Serverless Computing

"Serverless" doesn't mean there are no servers — it means you don't think about them. You write a function, upload it, and the cloud runs it for you. You pay only for the milliseconds it actually executes. No idle servers, no capacity planning, no patching. Just code.

What is Serverless Computing?

In serverless computing, you write small, self-contained functions — not full applications. You define when each function should run (in response to an HTTP request, a file upload, a message in a queue, a timer). The cloud provider allocates compute resources on demand, runs your function, and shuts everything down when it's done.

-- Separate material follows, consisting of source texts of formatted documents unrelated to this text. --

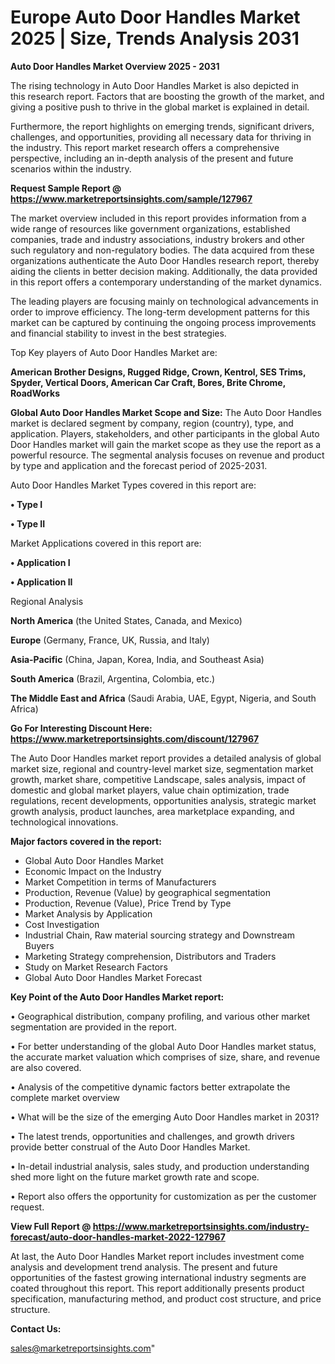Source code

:  # Europe Auto Door Handles Market 2025 | Size, Trends Analysis 2031

<Strong> Auto Door Handles Market Overview 2025 - 2031</strong>

The rising technology in Auto Door Handles Market is also depicted in this research report. Factors that are boosting the growth of the market, and giving a positive push to thrive in the global market is explained in detail.

Furthermore, the report highlights on emerging trends, significant drivers, challenges, and opportunities, providing all necessary data for thriving in the industry. This report market research offers a comprehensive perspective, including an in-depth analysis of the present and future scenarios within the industry.

<strong>Request Sample Report @ <a href=https://www.marketreportsinsights.com/sample/127967>https://www.marketreportsinsights.com/sample/127967</a></strong>

The market overview included in this report provides information from a wide range of resources like government organizations, established companies, trade and industry associations, industry brokers and other such regulatory and non-regulatory bodies. The data acquired from these organizations authenticate the Auto Door Handles research report, thereby aiding the clients in better decision making. Additionally, the data provided in this report offers a contemporary understanding of the market dynamics.

The leading players are focusing mainly on technological advancements in order to improve efficiency. The long-term development patterns for this market can be captured by continuing the ongoing process improvements and financial stability to invest in the best strategies.

Top Key players of Auto Door Handles Market are:

<strong>American Brother Designs, Rugged Ridge, Crown, Kentrol, SES Trims, Spyder, Vertical Doors, American Car Craft, Bores, Brite Chrome, RoadWorks</strong>

<strong><b>Global Auto Door Handles Market Scope and Size:</b></strong>
The Auto Door Handles market is declared segment by company, region (country), type, and application. Players, stakeholders, and other participants in the global Auto Door Handles market will gain the market scope as they use the report as a powerful resource. The segmental analysis focuses on revenue and product by type and application and the forecast period of 2025-2031.

Auto Door Handles Market Types covered in this report are:

<strong>• Type I

• Type II</strong>

Market Applications covered in this report are:

<strong>• Application I

• Application II</strong> 

Regional Analysis

<strong>North America</strong> (the United States, Canada, and Mexico)

<strong>Europe</strong> (Germany, France, UK, Russia, and Italy)

<strong>Asia-Pacific</strong> (China, Japan, Korea, India, and Southeast Asia)

<strong>South America</strong> (Brazil, Argentina, Colombia, etc.)

<strong>The Middle East and Africa</strong> (Saudi Arabia, UAE, Egypt, Nigeria, and South Africa)

<strong>Go For Interesting Discount Here: <a href=https://www.marketreportsinsights.com/discount/127967>https://www.marketreportsinsights.com/discount/127967</a></strong>

The Auto Door Handles market report provides a detailed analysis of global market size, regional and country-level market size, segmentation market growth, market share, competitive Landscape, sales analysis, impact of domestic and global market players, value chain optimization, trade regulations, recent developments, opportunities analysis, strategic market growth analysis, product launches, area marketplace expanding, and technological innovations.

<strong><b>Major factors covered in the report:</b></strong>
<ul>
  <li>Global Auto Door Handles Market </li>
  <li>Economic Impact on the Industry</li>
  <li>Market Competition in terms of Manufacturers</li>
  <li>Production, Revenue (Value) by geographical segmentation</li>
  <li>Production, Revenue (Value), Price Trend by Type</li>
  <li>Market Analysis by Application</li>
  <li>Cost Investigation</li>
  <li>Industrial Chain, Raw material sourcing strategy and Downstream Buyers</li>
  <li>Marketing Strategy comprehension, Distributors and Traders</li>
  <li>Study on Market Research Factors</li>
  <li>Global Auto Door Handles Market Forecast</li>
</ul>

<strong><b>Key Point of the Auto Door Handles Market report:</b></strong>

• Geographical distribution, company profiling, and various other market segmentation are provided in the report.

• For better understanding of the global Auto Door Handles market status, the accurate market valuation which comprises of size, share, and revenue are also covered.

• Analysis of the competitive dynamic factors better extrapolate the complete market overview

• What will be the size of the emerging Auto Door Handles market in 2031?

• The latest trends, opportunities and challenges, and growth drivers provide better construal of the Auto Door Handles Market.

• In-detail industrial analysis, sales study, and production understanding shed more light on the future market growth rate and scope.

• Report also offers the opportunity for customization as per the customer request.

<strong><b>View Full Report @ <a href=https://www.marketreportsinsights.com/industry-forecast/auto-door-handles-market-2022-127967>https://www.marketreportsinsights.com/industry-forecast/auto-door-handles-market-2022-127967</a></b></strong>


At last, the Auto Door Handles Market report includes investment come analysis and development trend analysis. The present and future opportunities of the fastest growing international industry segments are coated throughout this report. This report additionally presents product specification, manufacturing method, and product cost structure, and price structure.

<strong>Contact Us:</strong>

sales@marketreportsinsights.com"

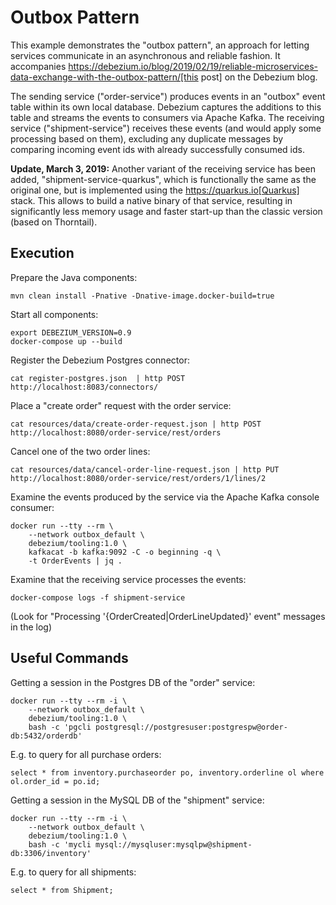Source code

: # Outbox Pattern

This example demonstrates the "outbox pattern", an approach for letting services communicate in an asynchronous and reliable fashion.
It accompanies https://debezium.io/blog/2019/02/19/reliable-microservices-data-exchange-with-the-outbox-pattern/[this post] on the Debezium blog.

The sending service ("order-service") produces events in an "outbox" event table within its own local database.
Debezium captures the additions to this table and streams the events to consumers via Apache Kafka.
The receiving service ("shipment-service") receives these events (and would apply some processing based on them),
excluding any duplicate messages by comparing incoming event ids with already successfully consumed ids.

**Update, March 3, 2019:** Another variant of the receiving service has been added, "shipment-service-quarkus",
which is functionally the same as the original one, but is implemented using the https://quarkus.io[Quarkus] stack.
This allows to build a native binary of that service, resulting in significantly less memory usage and faster start-up than the classic version (based on Thorntail).

## Execution

Prepare the Java components:

    mvn clean install -Pnative -Dnative-image.docker-build=true

Start all components:

    export DEBEZIUM_VERSION=0.9
    docker-compose up --build

Register the Debezium Postgres connector:

    cat register-postgres.json  | http POST http://localhost:8083/connectors/

Place a "create order" request with the order service:

    cat resources/data/create-order-request.json | http POST http://localhost:8080/order-service/rest/orders

Cancel one of the two order lines:

    cat resources/data/cancel-order-line-request.json | http PUT http://localhost:8080/order-service/rest/orders/1/lines/2

Examine the events produced by the service via the Apache Kafka console consumer:

    docker run --tty --rm \
        --network outbox_default \
        debezium/tooling:1.0 \
        kafkacat -b kafka:9092 -C -o beginning -q \
        -t OrderEvents | jq .

Examine that the receiving service processes the events:

    docker-compose logs -f shipment-service

(Look for "Processing '{OrderCreated|OrderLineUpdated}' event" messages in the log)

## Useful Commands

Getting a session in the Postgres DB of the "order" service:

    docker run --tty --rm -i \
        --network outbox_default \
        debezium/tooling:1.0 \
        bash -c 'pgcli postgresql://postgresuser:postgrespw@order-db:5432/orderdb'

E.g. to query for all purchase orders:

    select * from inventory.purchaseorder po, inventory.orderline ol where ol.order_id = po.id;

Getting a session in the MySQL DB of the "shipment" service:

    docker run --tty --rm -i \
        --network outbox_default \
        debezium/tooling:1.0 \
        bash -c 'mycli mysql://mysqluser:mysqlpw@shipment-db:3306/inventory'

E.g. to query for all shipments:

    select * from Shipment;
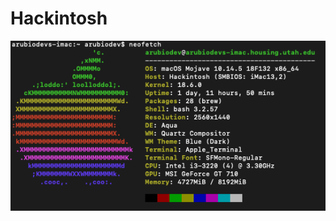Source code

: # Hackintosh
![neofetch](https://raw.githubusercontent.com/arubiodev/Hackintosh/master/neofetch.png)
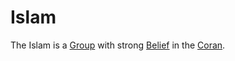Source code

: # Islam

The Islam is a [Group](180000000.md) with strong [Belief](600125.md) in the [Coran](71000013.md).
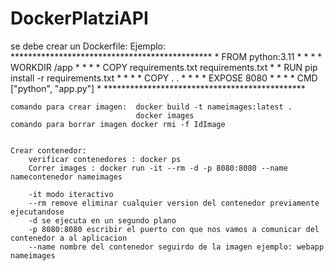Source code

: # DockerPlatziAPI

se debe crear un Dockerfile: 
	Ejemplo:
	**********************************************
	*	FROM python:3.11						                 *
	*											                         *
	*	WORKDIR /app							                   *
	*											                         *
	*	COPY requirements.txt requirements.txt	     *
	*	RUN pip install -r requirements.txt		       *
	*											                         *
	*	COPY . .								                     *
	*											                         *
	*	EXPOSE 8080								                   *
	*											                         *
	*	CMD ["python", "app.py"]				             *
	**********************************************

	comando para crear imagen:  docker build -t nameimages:latest .
								docker images
	comando para borrar imagen docker rmi -f IdImage


	Crear contenedor:	
		verificar contenedores : docker ps
		Correr images : docker run -it --rm -d -p 8080:8080 --name namecontenedor nameimages

		-it modo iteractivo
		--rm remove eliminar cualquier version del contenedor previamente ejecutandose
		-d se ejecuta en un segundo plano 
		-p 8080:8080 escribir el puerto con que nos vamos a comunicar del contenedor a al aplicacion
		--name nombre del contenedor seguirdo de la imagen ejemplo: webapp nameimages
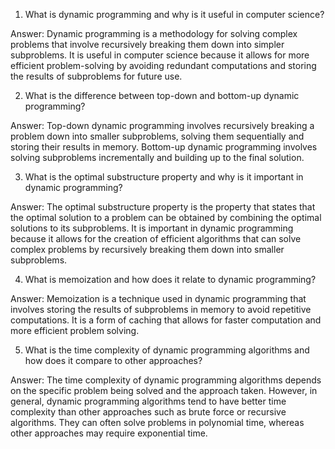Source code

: 1. What is dynamic programming and why is it useful in computer science?

Answer: Dynamic programming is a methodology for solving complex problems that involve recursively breaking them down into simpler subproblems. It is useful in computer science because it allows for more efficient problem-solving by avoiding redundant computations and storing the results of subproblems for future use.

2. What is the difference between top-down and bottom-up dynamic programming?

Answer: Top-down dynamic programming involves recursively breaking a problem down into smaller subproblems, solving them sequentially and storing their results in memory. Bottom-up dynamic programming involves solving subproblems incrementally and building up to the final solution.

3. What is the optimal substructure property and why is it important in dynamic programming?

Answer: The optimal substructure property is the property that states that the optimal solution to a problem can be obtained by combining the optimal solutions to its subproblems. It is important in dynamic programming because it allows for the creation of efficient algorithms that can solve complex problems by recursively breaking them down into smaller subproblems.

4. What is memoization and how does it relate to dynamic programming?

Answer: Memoization is a technique used in dynamic programming that involves storing the results of subproblems in memory to avoid repetitive computations. It is a form of caching that allows for faster computation and more efficient problem solving.

5. What is the time complexity of dynamic programming algorithms and how does it compare to other approaches?

Answer: The time complexity of dynamic programming algorithms depends on the specific problem being solved and the approach taken. However, in general, dynamic programming algorithms tend to have better time complexity than other approaches such as brute force or recursive algorithms. They can often solve problems in polynomial time, whereas other approaches may require exponential time.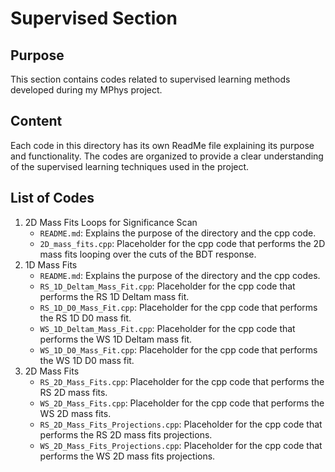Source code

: # Supervised Section

## Purpose

This section contains codes related to supervised learning methods developed during my MPhys project. 

## Content

Each code in this directory has its own ReadMe file explaining its purpose and functionality. The codes are organized to provide a clear understanding of the supervised learning techniques used in the project.

## List of Codes

1. 2D Mass Fits Loops for Significance Scan
   - `README.md`: Explains the purpose of the directory and the cpp code.
   - `2D_mass_fits.cpp`: Placeholder for the cpp code that performs the 2D mass fits looping over the cuts of the BDT response.
2. 1D Mass Fits
   - `README.md`: Explains the purpose of the directory and the cpp codes.
   - `RS_1D_Deltam_Mass_Fit.cpp`: Placeholder for the cpp code that performs the RS 1D Deltam mass fit.
   - `RS_1D_D0_Mass_Fit.cpp`: Placeholder for the cpp code that performs the RS 1D D0 mass fit.
   - `WS_1D_Deltam_Mass_Fit.cpp`: Placeholder for the cpp code that performs the WS 1D Deltam mass fit.
   - `WS_1D_D0_Mass_Fit.cpp`: Placeholder for the cpp code that performs the WS 1D D0 mass fit.
3. 2D Mass Fits
   - `RS_2D_Mass_Fits.cpp`: Placeholder for the cpp code that performs the RS 2D mass fits.
   - `WS_2D_Mass_Fits.cpp`: Placeholder for the cpp code that performs the WS 2D mass fits.
   - `RS_2D_Mass_Fits_Projections.cpp`: Placeholder for the cpp code that performs the RS 2D mass fits projections.
   - `WS_2D_Mass_Fits_Projections.cpp`: Placeholder for the cpp code that performs the WS 2D mass fits projections.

AWS Lambda — The Originator

AWS launched Lambda in 2014, igniting the serverless revolution. You write a function in Python, Node.js, Java, or Go. You configure a trigger (API Gateway for HTTP, S3 for file events, SNS for messages). Lambda runs your function in an isolated container — 128MB to 10GB RAM, up to 15 minutes execution time — and you pay per 100ms of execution. Zero requests = zero cost.

Equivalents: Cloud Functions & Azure Functions

Google Cloud Functions and Azure Functions work the same way — write a function, configure a trigger, deploy. They differ slightly in language support, maximum execution time, and pricing. Cloud Run (Google) and Azure Container Apps extend the serverless model to full containers.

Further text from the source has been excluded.